Lessard broke into the NHL with the Thrashers during the 2001–02 season, the same year he captured a Calder Cup title with the Chicago Wolves. Over four seasons, he appeared in 91 games for the Thrashers before joining the New York Rangers organization in 2006. He then spent two seasons with their AHL affiliate, the Hartford Wolf Pack, before signing with the Phoenix Coyotes in 2008 and playing two more AHL seasons with the San Antonio Rampage.
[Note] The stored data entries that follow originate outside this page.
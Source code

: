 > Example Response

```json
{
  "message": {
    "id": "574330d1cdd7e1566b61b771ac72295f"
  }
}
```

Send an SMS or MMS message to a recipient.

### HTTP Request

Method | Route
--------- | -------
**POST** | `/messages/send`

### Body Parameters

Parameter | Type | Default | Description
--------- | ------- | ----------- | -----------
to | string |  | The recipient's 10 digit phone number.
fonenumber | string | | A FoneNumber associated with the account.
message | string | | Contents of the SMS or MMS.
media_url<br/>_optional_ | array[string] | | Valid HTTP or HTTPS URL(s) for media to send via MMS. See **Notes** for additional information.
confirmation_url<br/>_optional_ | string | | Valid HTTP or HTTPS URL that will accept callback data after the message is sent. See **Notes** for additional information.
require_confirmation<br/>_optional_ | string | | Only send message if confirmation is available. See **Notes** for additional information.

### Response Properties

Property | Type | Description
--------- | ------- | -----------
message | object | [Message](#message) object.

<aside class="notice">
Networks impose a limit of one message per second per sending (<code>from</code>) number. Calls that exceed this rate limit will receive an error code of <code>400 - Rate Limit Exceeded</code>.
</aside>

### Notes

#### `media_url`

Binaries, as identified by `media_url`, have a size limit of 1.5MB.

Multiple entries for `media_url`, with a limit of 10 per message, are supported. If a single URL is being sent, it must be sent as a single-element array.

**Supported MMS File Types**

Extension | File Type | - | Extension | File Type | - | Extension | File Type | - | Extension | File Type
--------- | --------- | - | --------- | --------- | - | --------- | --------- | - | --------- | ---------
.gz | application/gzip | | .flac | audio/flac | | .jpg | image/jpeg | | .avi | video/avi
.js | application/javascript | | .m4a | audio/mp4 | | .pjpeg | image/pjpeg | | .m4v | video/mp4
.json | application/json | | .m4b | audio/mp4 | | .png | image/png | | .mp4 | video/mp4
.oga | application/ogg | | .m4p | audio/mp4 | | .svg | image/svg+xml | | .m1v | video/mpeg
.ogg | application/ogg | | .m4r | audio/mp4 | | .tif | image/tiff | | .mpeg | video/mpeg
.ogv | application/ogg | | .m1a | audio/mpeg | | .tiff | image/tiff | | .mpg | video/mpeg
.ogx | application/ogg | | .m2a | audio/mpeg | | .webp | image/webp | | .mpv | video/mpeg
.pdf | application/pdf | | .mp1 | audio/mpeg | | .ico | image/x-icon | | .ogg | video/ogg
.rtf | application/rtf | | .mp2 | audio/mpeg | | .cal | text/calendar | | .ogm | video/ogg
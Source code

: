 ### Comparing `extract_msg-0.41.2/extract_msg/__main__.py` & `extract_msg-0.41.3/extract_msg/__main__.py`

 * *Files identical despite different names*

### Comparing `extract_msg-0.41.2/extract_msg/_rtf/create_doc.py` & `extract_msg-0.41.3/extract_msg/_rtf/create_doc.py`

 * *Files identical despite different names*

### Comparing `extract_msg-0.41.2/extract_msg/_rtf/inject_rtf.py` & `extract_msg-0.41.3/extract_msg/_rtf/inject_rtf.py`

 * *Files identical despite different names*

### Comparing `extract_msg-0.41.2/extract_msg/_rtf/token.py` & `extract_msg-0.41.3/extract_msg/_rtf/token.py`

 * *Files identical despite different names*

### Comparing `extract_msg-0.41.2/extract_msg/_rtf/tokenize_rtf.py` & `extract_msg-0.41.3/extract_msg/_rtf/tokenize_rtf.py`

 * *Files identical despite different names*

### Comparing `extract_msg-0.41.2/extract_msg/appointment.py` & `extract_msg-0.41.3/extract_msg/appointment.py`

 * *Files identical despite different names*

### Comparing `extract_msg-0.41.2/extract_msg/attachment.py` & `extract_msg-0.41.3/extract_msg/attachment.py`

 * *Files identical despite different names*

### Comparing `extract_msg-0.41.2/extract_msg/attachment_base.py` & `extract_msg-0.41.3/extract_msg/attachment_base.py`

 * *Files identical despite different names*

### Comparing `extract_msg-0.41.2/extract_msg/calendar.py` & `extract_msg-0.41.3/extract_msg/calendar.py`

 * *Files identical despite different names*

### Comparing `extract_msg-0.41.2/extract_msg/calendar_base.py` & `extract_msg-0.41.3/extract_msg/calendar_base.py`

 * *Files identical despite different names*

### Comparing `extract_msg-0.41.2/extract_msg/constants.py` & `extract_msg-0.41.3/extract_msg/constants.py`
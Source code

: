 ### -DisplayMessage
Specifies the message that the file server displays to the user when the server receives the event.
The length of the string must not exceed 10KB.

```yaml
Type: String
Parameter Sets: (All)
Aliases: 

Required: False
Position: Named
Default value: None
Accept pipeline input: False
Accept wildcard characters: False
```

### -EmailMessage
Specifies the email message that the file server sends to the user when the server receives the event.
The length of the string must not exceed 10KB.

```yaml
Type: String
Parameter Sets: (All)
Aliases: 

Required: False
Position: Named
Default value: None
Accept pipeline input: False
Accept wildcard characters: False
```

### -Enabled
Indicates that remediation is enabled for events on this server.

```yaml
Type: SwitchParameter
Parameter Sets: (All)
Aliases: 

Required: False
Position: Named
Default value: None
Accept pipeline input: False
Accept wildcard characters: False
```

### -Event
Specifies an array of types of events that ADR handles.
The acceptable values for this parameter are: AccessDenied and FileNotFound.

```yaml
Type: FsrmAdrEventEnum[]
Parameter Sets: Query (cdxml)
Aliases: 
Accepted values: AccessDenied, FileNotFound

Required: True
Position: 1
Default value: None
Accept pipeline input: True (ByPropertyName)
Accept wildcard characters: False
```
In August 2010, Lessard signed with the Ottawa Senators.

==Career statistics==
| | | Regular season | | Playoffs | | | | | | | | |
| Season | Team | League | GP | G | A | Pts | PIM | GP | G | A | Pts | PIM |
| 1996–97 | Val-d'Or Foreurs | QMJHL | 66 | 1 | 9 | 10 | 312 | — | — | — | — | — |
| 1997–98 | Val-d'Or Foreurs | QMJHL | 63 | 3 | 20 | 23 | 338 | 19 | 1 | 6 | 7 | 101 |
| 1998–99 | Drummondville Voltigeurs | QMJHL | 53 | 12 | 36 | 48 | 295 | — | — | — | — | — |
| 1999–00 | Philadelphia Phantoms | AHL | 78 | 4 | 8 | 12 | 416 | 5 | 0 | 1 | 1 | 7 |
| 2000–01 | Philadelphia Phantoms | AHL | 64 | 3 | 7 | 10 | 330 | 10 | 0 | 0 | 0 | 33 |
| 2001–02 | Philadelphia Phantoms | AHL | 60 | 0 | 6 | 6 | 251 | — | — | — | — | — |
| 2001–02 | Atlanta Thrashers | NHL | 5 | 0 | 0 | 0 | 26 | — | — | — | — | — |
| 2001–02 | Chicago Wolves | AHL | 7 | 2 | 1 | 3 | 34 | 15 | 0 | 1 | 1 | 40 |
| 2002–03 | Atlanta Thrashers | NHL | 18 | 0 | 2 | 2 | 61 | — | — | — | — | — |
| 2002–03 | Chicago Wolves | AHL | 50 | 2 | 5 | 7 | 194 | 1 | 0 | 0 | 0 | 0 |
| 2003–04 | Atlanta Thrashers | NHL | 62 | 1 | 1 | 2 | 181 | — | — | — | — | — |
| 2005–06 | Atlanta Thrashers | NHL | 6 | 0 | 0 | 0 | 0 | — | — | — | — | — |
| 2005–06 | Chicago Wolves | AHL | 36 | 2 | 3 | 5 | 161 | — | — | — | — | — |
| 2006–07 | Hartford Wolf Pack | AHL | 58 | 3 | 6 | 9 | 309 | — | — | — | — | — |
| 2007–08 | Hartford Wolf Pack | AHL | 14 | 4 | 1 | 5 | 49 | — | — | — | — | — |
| 2008–09 | San Antonio Rampage | AHL | 59 | 2 | 2 | 4 | 324 | — | — | — | — | — |
| 2009–10 | San Antonio Rampage | AHL | 61 | 2 | 2 | 4 | 289 | — | — | — | — | — |
| 2010–11 | Binghamton Senators | AHL | 36 | 2 | 1 | 3 | 187 | — | — | — | — | — |
| 2010–11 | Ottawa Senators | NHL | 24 | 0 | 0 | 0 | 78 | — | — | — | — | — |
| 2011–12 | Binghamton Senators | AHL | 43 | 1 | 1 | 2 | 138 | — | — | — | — | — |
| 2012–13 | Cornwall River Kings | LNAH | 36 | 2 | 8 | 10 | 147 | 9 | 2 | 1 | 3 | 48 |
| 2013–14 | Cornwall River Kings | LNAH | 31 | 3 | 6 | 9 | 192 | 6 | 0 | 1 | 1 | 22 |
| 2014–15 | Cornwall River Kings | LNAH | 15 | 4 | 2 | 6 | 81 | — | — | — | — | — |
| AHL totals | 566 | 27 | 43 | 70 | 2682 | 16 | 0 | 1 | 1 | 40 | | |
| NHL totals | 115 | 1 | 3 | 4 | 346 | — | — | — | — | — | | |

==Awards and honours==
- 1997-98 - Memorial Cup All-Star Team

==Transactions==
- August 8, 2010 - Signed as an unrestricted free agent by the Ottawa Senators.
- July 3, 2008 - Signed as a free agent by the Phoenix Coyotes.
- September 13, 2006 - Invited by the New York Rangers to training camp.
- March 15, 2002 - Atlanta Thrashers traded David Harlock and third-round (Tyler Redenbach) and seventh-round (Joe Pavelski) selections in 2003 to the Philadelphia Flyers for Francis Lessard.
- May 25, 1999 - Carolina Hurricanes traded Francis Lessard to the Philadelphia Flyers for an eighth-round selection (Antti Jokella) in 1999.
- June 21, 1997 - Drafted by the Carolina Hurricanes in the third round (80th overall) in 1997.